As it stands, the centres for Montreal going into next season are Drouin, Phillip Danault (unsigned RFA), Jacob de la Rose (unsigned RFA) and Byron Froese. No matter how you spin it, no team with playoff aspirations can be taken seriously with a centre corps like that. O’Reilly alone wouldn’t solve that problem, but he would make it look more respectable. He is the kind of player that would fit into what the Habs seem to be looking for, and fill that enormous gap of having a player down the middle who plays big minutes.

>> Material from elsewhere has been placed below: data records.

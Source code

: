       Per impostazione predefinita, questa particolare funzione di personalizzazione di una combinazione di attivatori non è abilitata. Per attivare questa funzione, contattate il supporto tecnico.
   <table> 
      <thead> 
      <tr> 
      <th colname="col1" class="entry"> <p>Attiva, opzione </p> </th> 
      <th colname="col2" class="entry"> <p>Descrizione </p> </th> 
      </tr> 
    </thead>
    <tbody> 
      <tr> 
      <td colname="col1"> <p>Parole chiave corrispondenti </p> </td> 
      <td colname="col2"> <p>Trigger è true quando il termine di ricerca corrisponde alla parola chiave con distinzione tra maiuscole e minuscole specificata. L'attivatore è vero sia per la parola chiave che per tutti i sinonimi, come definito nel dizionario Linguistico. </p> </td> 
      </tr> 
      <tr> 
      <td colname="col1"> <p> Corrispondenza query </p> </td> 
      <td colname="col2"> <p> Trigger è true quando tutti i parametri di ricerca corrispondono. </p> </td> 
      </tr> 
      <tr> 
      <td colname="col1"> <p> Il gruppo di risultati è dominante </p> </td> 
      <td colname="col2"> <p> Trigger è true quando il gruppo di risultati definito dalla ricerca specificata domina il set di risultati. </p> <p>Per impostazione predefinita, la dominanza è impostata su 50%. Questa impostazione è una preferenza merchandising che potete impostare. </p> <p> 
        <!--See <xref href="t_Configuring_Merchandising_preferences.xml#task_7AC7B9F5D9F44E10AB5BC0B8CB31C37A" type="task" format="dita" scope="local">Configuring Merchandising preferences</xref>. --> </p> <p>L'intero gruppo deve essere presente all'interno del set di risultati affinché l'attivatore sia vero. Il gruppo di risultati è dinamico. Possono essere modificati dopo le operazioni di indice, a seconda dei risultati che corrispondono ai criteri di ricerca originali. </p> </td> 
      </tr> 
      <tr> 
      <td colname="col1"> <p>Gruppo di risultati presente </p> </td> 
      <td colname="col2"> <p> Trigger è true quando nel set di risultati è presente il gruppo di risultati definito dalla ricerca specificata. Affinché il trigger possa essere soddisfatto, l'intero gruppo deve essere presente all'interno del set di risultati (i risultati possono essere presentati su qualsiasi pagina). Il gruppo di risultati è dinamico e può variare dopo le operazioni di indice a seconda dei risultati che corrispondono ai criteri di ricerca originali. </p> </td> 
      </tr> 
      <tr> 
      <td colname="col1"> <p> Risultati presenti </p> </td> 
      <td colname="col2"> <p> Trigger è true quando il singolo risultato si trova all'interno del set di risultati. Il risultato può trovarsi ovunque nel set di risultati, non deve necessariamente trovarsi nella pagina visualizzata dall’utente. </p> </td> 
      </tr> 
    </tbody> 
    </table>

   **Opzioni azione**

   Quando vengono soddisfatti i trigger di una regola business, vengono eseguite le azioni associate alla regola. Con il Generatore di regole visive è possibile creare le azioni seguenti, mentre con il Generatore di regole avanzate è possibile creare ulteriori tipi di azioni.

Cons: Is He Worth the Price Tag?

The biggest con of O’Reilly would be the price to get him. Top centres are hard to find and not always available. And when they are, the price tends to be very high. If the reported ask of a top prospect, a first rounder and maybe a young roster player is true, it’s a price the Habs can’t afford to pay. The team is fresh off a strong draft that helped refill a prospect pool that was desperately in need of more talent. 

Jesperi Kotkaniemi Canadiens
Is acquiring Ryan O’Reilly worth potentially giving up top prospect Jesperi Kotkaniemi? (Amy Irvin / The Hockey Writers)

However, it seems counterproductive to give up some of those assets for one player, as good as O’Reilly is. The Habs are a bad team, but it’s easy to see that many of their players are capable of far better than what they showed last season. Still, this is not a team anywhere close to contender status.

O’Reilly would help make the Habs a playoff contender (as well as Carey Price bouncing back), but is it worth giving up a prospect like Kotkaniemi and/or or a first rounder for him? For where the Habs are in their current situation, it might not be the best choice. O’Reilly currently has five years left on his contract with a $7.5 million cap hit. 

Deal or No Deal?

As much as O’Reilly would be a tremendous help to the Habs, the cost to acquire him right now is too high. Unless it was a one-for-one swap involving Max Pacioretty, acquiring a player of O’Reilly’s calibre would cost the Habs significant pieces. The team’s best assets are their prospects and younger players, and trading them would be a backwards move. The Habs are nowhere near contender status, and while O’Reilly would help them take a step closer back to respectability, the reality is that the cost is too high for a team that needs a rebuild, not a quick fix.